On my first day in Xalapa, I visited the famous Museum of Anthropology after reading an article by the late novelist Carlos Fuentes. I wanted to see the colossal 10-feet-high Olmec heads he had written about; discover what Tlaloc, the rain god, looked like; and Xipe Tótec, the lord of the flayed skin and god of agriculture. “In Mexico,” Fuentes wrote, “it is easy to move simultaneously in time and space.” And it’s true: once I walked out of the Museum, I began to see connections between the past and the present in the streets. The man making me tacos could have been a model for one of those Olmec heads, and the laughing masks I saw in the Museum were replicated everywhere.

Literary festivals can feel like a bit of a time warp too, bringing together writers from various parts of the globe and cramming several events into the space of a few days.

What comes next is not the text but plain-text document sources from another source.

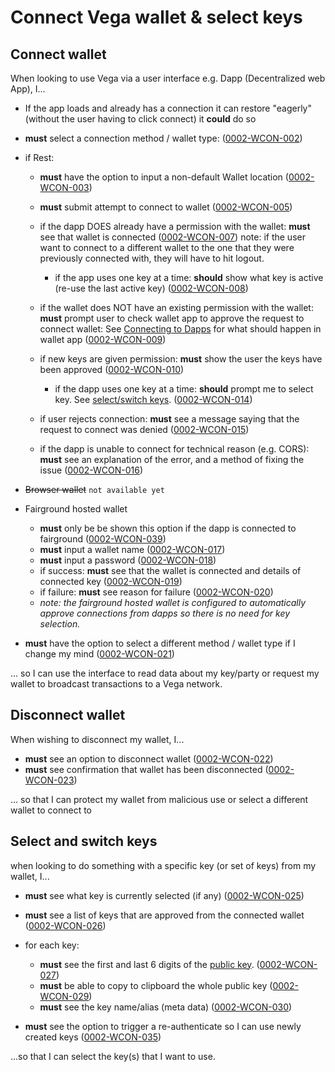 # Connect Vega wallet & select keys

## Connect wallet

When looking to use Vega via a user interface e.g. Dapp (Decentralized web App), I...

- If the app loads and already has a connection it can restore "eagerly" (without the user having to click connect) it **could** do so
- **must** select a connection method / wallet type: (<a name="0002-WCON-002" href="#0002-WCON-002">0002-WCON-002</a>)
- if Rest:

  - **must** have the option to input a non-default Wallet location (<a name="0002-WCON-003" href="#0002-WCON-003">0002-WCON-003</a>)
  - **must** submit attempt to connect to wallet (<a name="0002-WCON-005" href="#0002-WCON-005">0002-WCON-005</a>)

  - if the dapp DOES already have a permission with the wallet: **must** see that wallet is connected (<a name="0002-WCON-007" href="#0002-WCON-007">0002-WCON-007</a>) note: if the user want to connect to a different wallet to the one that they were previously connected with, they will have to hit logout.

    - if the app uses one key at a time: **should** show what key is active (re-use the last active key) (<a name="0002-WCON-008" href="#0002-WCON-008">0002-WCON-008</a>)

  - if the wallet does NOT have an existing permission with the wallet: **must** prompt user to check wallet app to approve the request to connect wallet: See [Connecting to Dapps](0002-WCON-connect_vega_wallet.md#connect-wallet) for what should happen in wallet app (<a name="0002-WCON-009" href="#0002-WCON-009">0002-WCON-009</a>)

  - if new keys are given permission: **must** show the user the keys have been approved (<a name="0002-WCON-010" href="#0002-WCON-010">0002-WCON-010</a>)

    - if the dapp uses one key at a time: **should** prompt me to select key. See [select/switch keys](#select-and-switch-keys). (<a name="0002-WCON-014" href="#0002-WCON-014">0002-WCON-014</a>)

  - if user rejects connection: **must** see a message saying that the request to connect was denied (<a name="0002-WCON-015" href="#0002-WCON-015">0002-WCON-015</a>)

  - if the dapp is unable to connect for technical reason (e.g. CORS): **must** see an explanation of the error, and a method of fixing the issue (<a name="0002-WCON-016" href="#0002-WCON-016">0002-WCON-016</a>)

- ~~Browser wallet~~ `not available yet`
- Fairground hosted wallet
  - **must** only be be shown this option if the dapp is connected to fairground (<a name="0002-WCON-039" href="#0002-WCON-039">0002-WCON-039</a>)
  - **must** input a wallet name (<a name="0002-WCON-017" href="#0002-WCON-017">0002-WCON-017</a>)
  - **must** input a password (<a name="0002-WCON-018" href="#0002-WCON-018">0002-WCON-018</a>)
  - if success: **must** see that the wallet is connected and details of connected key (<a name="0002-WCON-019" href="#0002-WCON-019">0002-WCON-019</a>)
  - if failure: **must** see reason for failure (<a name="0002-WCON-020" href="#0002-WCON-020">0002-WCON-020</a>)
  - _note: the fairground hosted wallet is configured to automatically approve connections from dapps so there is no need for key selection._
- **must** have the option to select a different method / wallet type if I change my mind (<a name="0002-WCON-021" href="#0002-WCON-021">0002-WCON-021</a>)

... so I can use the interface to read data about my key/party or request my wallet to broadcast transactions to a Vega network.

## Disconnect wallet

When wishing to disconnect my wallet, I...

- **must** see an option to disconnect wallet (<a name="0002-WCON-022" href="#0002-WCON-022">0002-WCON-022</a>)
- **must** see confirmation that wallet has been disconnected (<a name="0002-WCON-023" href="#0002-WCON-023">0002-WCON-023</a>)

... so that I can protect my wallet from malicious use or select a different wallet to connect to

## Select and switch keys

when looking to do something with a specific key (or set of keys) from my wallet, I...

- **must** see what key is currently selected (if any) (<a name="0002-WCON-025" href="#0002-WCON-025">0002-WCON-025</a>)
- **must** see a list of keys that are approved from the connected wallet (<a name="0002-WCON-026" href="#0002-WCON-026">0002-WCON-026</a>)

- for each key:

  - **must** see the first and last 6 digits of the [public key](DATA-data_display.md#public-keys). (<a name="0002-WCON-027" href="#0002-WCON-027">0002-WCON-027</a>)
  - **must** be able to copy to clipboard the whole public key (<a name="0002-WCON-029" href="#0002-WCON-029">0002-WCON-029</a>)
  - **must** see the key name/alias (meta data) (<a name="0002-WCON-030" href="#0002-WCON-030">0002-WCON-030</a>)

- **must** see the option to trigger a re-authenticate so I can use newly created keys (<a name="0002-WCON-035" href="#0002-WCON-035">0002-WCON-035</a>)

...so that I can select the key(s) that I want to use.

I spent an afternoon listening to Nigerian Nobel Laureate Wole Soyinka talk about the “recurrent cycle of human stupidity,” and of his disgust for militant groups like Boko Haram that specifically target teachers and students. I heard British psychoanalyst Susie Orbach talk about the fragility of masculinity and argue whether gender equality could be achieved. I watched Mexican filmmaker and writer, Mario Bellatin’s movie, Bola Negra, about the particular problem of feminicidio in the northern state of Ciudad Juarez.

Off stage, there were talks in the bars and restaurants by writers who wanted to form collectives to protect the rights of books. American journalist John Lee Anderson held forth one night on Fidel Castro, Salvador Allende and his most recent trip to Sri Lanka where he documented the atrocities committed by the Rajapakse regime, and was taken to Prabhakaran’s escape house in the jungle; he said it “smelled like bats.” 

One question that emerged during the Festival was whether writers feel objectified by taking part in festivals like the Hay — being trotted out on stage to opine on things and then being carted off to book-signing tables. It is a valid question. In some ways, it is easy to understand a young writer saying ‘Yes.’ But what about Wole Soyinka, now 78? Why does he continue to travel around the world doing what he does?

I can’t say, but am only glad that he does, particularly in a country like Mexico where journalists are an endangered species: Mexico ranks 8th in the world according to the Committee to Protect Journalists when it comes to unpunished murders. For the hundreds of students who listened to Soyinka talk about the importance of free speech, and define the dignity of a human being as the right of choice, the right of voice — it is an inspiration.